Neck pain, also called cervical pain, is a common medical condition.  It may be due to bad posture such as leaning or hunching.  Osteoporosis is a common cause of neck pain.  Rarely, it can be a symptom of a serious condition.

Risk factors of neck pain includes:

  • Injury from contact sports
  • Motor-vehicle accidents
  • Bull or bronco horse riding

Prevention involves the strengthening of the muscles around the neck through exercise or neck bracing.

What Causes Neck Pain?

Causes of neck pain include:

  • Abnormalities in the bone or joints: due to osteoartritis
  • Trauma: due to whiplash injury
  • Poor posture
  • Degenerative diseases: such as rheumatoid arthritis, meningitis
  • Tumors
  • Muscle strain: overuse of the muscle in the neck area

Neck pain may:

  • Spread to the upper back, shoulders, or arms.
  • Be worse with movement.
  • Make your neck stiff or tender.
  • Cause headaches. These are common and may last for months.

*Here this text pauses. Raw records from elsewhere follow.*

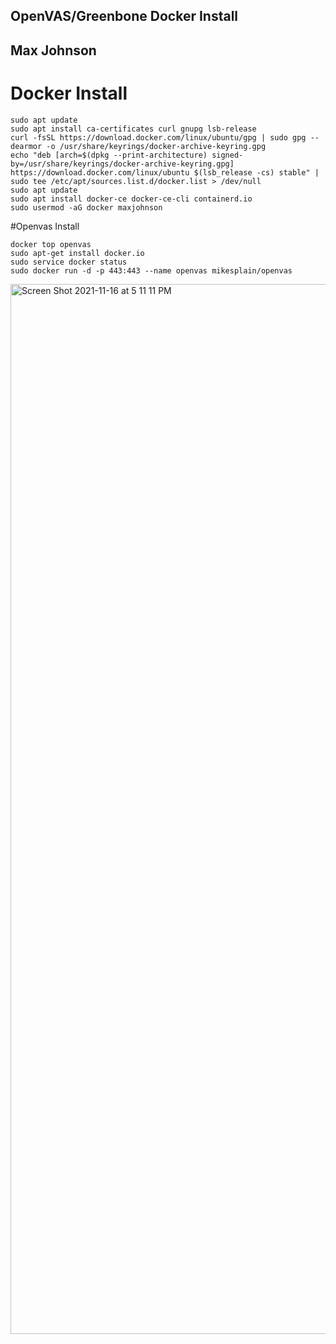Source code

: ## OpenVAS/Greenbone Docker Install
## Max Johnson

# Docker Install
```
sudo apt update
sudo apt install ca-certificates curl gnupg lsb-release
curl -fsSL https://download.docker.com/linux/ubuntu/gpg | sudo gpg --dearmor -o /usr/share/keyrings/docker-archive-keyring.gpg
echo "deb [arch=$(dpkg --print-architecture) signed-by=/usr/share/keyrings/docker-archive-keyring.gpg] https://download.docker.com/linux/ubuntu $(lsb_release -cs) stable" | sudo tee /etc/apt/sources.list.d/docker.list > /dev/null
sudo apt update
sudo apt install docker-ce docker-ce-cli containerd.io
sudo usermod -aG docker maxjohnson
```

#Openvas Install
```
docker top openvas
sudo apt-get install docker.io
sudo service docker status
sudo docker run -d -p 443:443 --name openvas mikesplain/openvas
```
<img width="1680" alt="Screen Shot 2021-11-16 at 5 11 11 PM" src="https://user-images.githubusercontent.com/42543469/142081128-e82c1292-bd08-4767-afde-80c2780113b4.png">
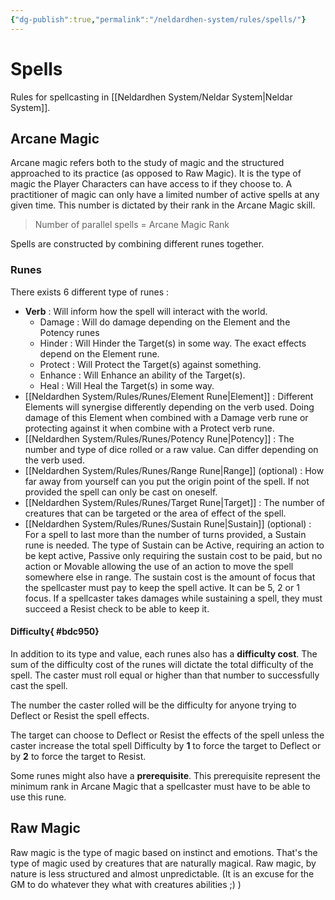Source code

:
 ```yaml
---
{"dg-publish":true,"permalink":"/neldardhen-system/rules/spells/"}
---
```



# Spells
Rules for spellcasting in [[Neldardhen System/Neldar System\|Neldar System]].

## Arcane Magic
Arcane magic refers both to the study of magic and the structured approached to its practice (as opposed to Raw Magic). It is the type of magic the Player Characters can have access to if they choose to.
A practitioner of magic can only have a limited number of active spells at any given time. This number is dictated by their rank in the Arcane Magic skill.

> Number of parallel spells = Arcane Magic Rank

Spells are constructed by combining different runes together. 
### Runes
There exists 6 different type of runes :
- **Verb** : Will inform how the spell will interact with the world.  
    - Damage : Will do damage depending on the Element and the Potency runes
    - Hinder : Will Hinder the Target(s) in some way. The exact effects depend on the Element rune.
    - Protect : Will Protect the Target(s) against something.
    - Enhance : Will Enhance an ability of the Target(s).
    - Heal : Will Heal the Target(s) in some way.
- [[Neldardhen System/Rules/Runes/Element Rune\|Element]] : Different Elements will synergise differently depending on the verb used. Doing damage of this Element when combined with a Damage verb rune or protecting against it when combine with a Protect verb rune.
- [[Neldardhen System/Rules/Runes/Potency Rune\|Potency]] : The number and type of dice rolled or a raw value. Can differ depending on the verb used.
- [[Neldardhen System/Rules/Runes/Range Rune\|Range]] (optional) : How far away from yourself can you put the origin point of the spell. If not provided the spell can only be cast on oneself.
- [[Neldardhen System/Rules/Runes/Target Rune\|Target]] : The number of creatures that can be targeted or the area of effect of the spell.
- [[Neldardhen System/Rules/Runes/Sustain Rune\|Sustain]] (optional) : For a spell to last more than the number of turns provided, a Sustain rune is needed. The type of Sustain can be Active, requiring an action to be kept active, Passive only requiring the sustain cost to be paid, but no action or Movable allowing the use of an action to move the spell somewhere else in range. The sustain cost is the amount of focus that the spellcaster must pay to keep the spell active. It can be 5, 2 or 1 focus. If a spellcaster takes damages while sustaining a spell, they must succeed a Resist check to be able to keep it.

#### Difficulty{ #bdc950}

In addition to its type and value, each runes also has a **difficulty cost**. The sum of the difficulty cost of the runes will dictate the total difficulty of the spell. The caster must roll equal or higher than that number to successfully cast the spell.

The number the caster rolled will be the difficulty for anyone trying to Deflect or Resist the spell effects. 

The target can choose to Deflect or Resist the effects of the spell unless the caster increase the total spell Difficulty by **1** to force the target to Deflect or by **2** to force the target to Resist. 

Some runes might also have a **prerequisite**. This prerequisite represent the minimum rank in Arcane Magic that a spellcaster must have to be able to use this rune.

## Raw Magic
Raw magic is the type of magic based on instinct and emotions. That's the type of magic used by creatures that are naturally magical. Raw magic, by nature is less structured and almost unpredictable.
(It is an excuse for the GM to do whatever they what with creatures abilities ;) )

Nerve-related symptoms caused by pressure on the spinal nerve roots or spinal cord include:

  • Numbness, tingling, or weakness in your arm or hand.
  • A burning feeling when you are touched on the skin of the arm or hand.
  • A pain that feels like a shock and extends into your arm or hand.
  • Leg numbness or weakness, and loss of the ability to control urination (bladder control) or bowel movements. This can occur when there is pressure on or injury to the spinal cord.


Initial testing

Neck pain is usually evaluated with a medical history and physical exam. Your doctor will ask about your symptoms, injuries or illnesses, any previous treatment, and habits and activities that may be causing your neck pain. During the physical exam, your doctor will check your neck’s range of motion and check for pain caused by movement. He or she will look for areas of tenderness and any nerve-related changes, such as numbness, tingling, or weakness in the arm or hand.

Blood tests may be done to check for an illness or infection.

Imaging tests

 This helps the doctor to identify and get a picture of the cause of your neck pain.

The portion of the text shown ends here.